#### Assignment
At the line containing "- Into mobile", begin setting down the entries exactly, and stop only after the last line.

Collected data
====
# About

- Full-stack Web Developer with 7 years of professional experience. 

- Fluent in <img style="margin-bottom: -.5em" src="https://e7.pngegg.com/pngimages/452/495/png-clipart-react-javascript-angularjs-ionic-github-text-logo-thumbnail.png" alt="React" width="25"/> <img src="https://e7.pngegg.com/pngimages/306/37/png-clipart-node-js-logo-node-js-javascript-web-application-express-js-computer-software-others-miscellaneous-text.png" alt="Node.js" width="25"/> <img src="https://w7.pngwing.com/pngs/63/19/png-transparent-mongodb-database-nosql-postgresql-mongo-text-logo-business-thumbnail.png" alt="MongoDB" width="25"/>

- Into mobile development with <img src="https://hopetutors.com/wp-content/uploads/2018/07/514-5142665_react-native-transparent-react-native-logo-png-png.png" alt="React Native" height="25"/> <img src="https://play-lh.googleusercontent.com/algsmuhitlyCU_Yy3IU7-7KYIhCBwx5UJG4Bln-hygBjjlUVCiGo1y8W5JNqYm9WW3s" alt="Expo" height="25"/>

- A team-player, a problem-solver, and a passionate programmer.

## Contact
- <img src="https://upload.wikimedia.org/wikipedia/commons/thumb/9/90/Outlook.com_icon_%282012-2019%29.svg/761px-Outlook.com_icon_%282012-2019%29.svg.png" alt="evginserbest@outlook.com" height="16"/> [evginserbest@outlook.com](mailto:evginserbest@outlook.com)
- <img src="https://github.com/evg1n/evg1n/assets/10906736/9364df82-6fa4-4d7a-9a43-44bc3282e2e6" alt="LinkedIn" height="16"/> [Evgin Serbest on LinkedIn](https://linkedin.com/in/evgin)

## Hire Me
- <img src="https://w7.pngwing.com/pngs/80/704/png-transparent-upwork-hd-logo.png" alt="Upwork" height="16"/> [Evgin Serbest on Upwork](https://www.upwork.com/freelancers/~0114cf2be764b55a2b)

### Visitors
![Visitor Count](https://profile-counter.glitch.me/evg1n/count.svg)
====
#### Task solution
- Into mobile development with <img src="https://hopetutors.com/wp-content/uploads/2018/07/514-5142665_react-native-transparent-react-native-logo-png-png.png" alt="React Native" height="25"/> <img src="https://play-lh.googleusercontent.com/algsmuhitlyCU_Yy3IU7-7KYIhCBwx5UJG4Bln-hygBjjlUVCiGo1y8W5JNqYm9WW3s" alt="Expo" height="25"/>

- A team-player, a problem-solver, and a passionate programmer.

## Contact
- <img src="https://upload.wikimedia.org/wikipedia/commons/thumb/9/90/Outlook.com_icon_%282012-2019%29.svg/761px-Outlook.com_icon_%282012-2019%29.svg.png" alt="evginserbest@outlook.com" height="16"/> [evginserbest@outlook.com](mailto:evginserbest@outlook.com)
- <img src="https://github.com/evg1n/evg1n/assets/10906736/9364df82-6fa4-4d7a-9a43-44bc3282e2e6" alt="LinkedIn" height="16"/> [Evgin Serbest on LinkedIn](https://linkedin.com/in/evgin)

## Hire Me
- <img src="https://w7.pngwing.com/pngs/80/704/png-transparent-upwork-hd-logo.png" alt="Upwork" height="16"/> [Evgin Serbest on Upwork](https://www.upwork.com/freelancers/~0114cf2be764b55a2b)

### Visitors
![Visitor Count](https://profile-counter.glitch.me/evg1n/count.svg)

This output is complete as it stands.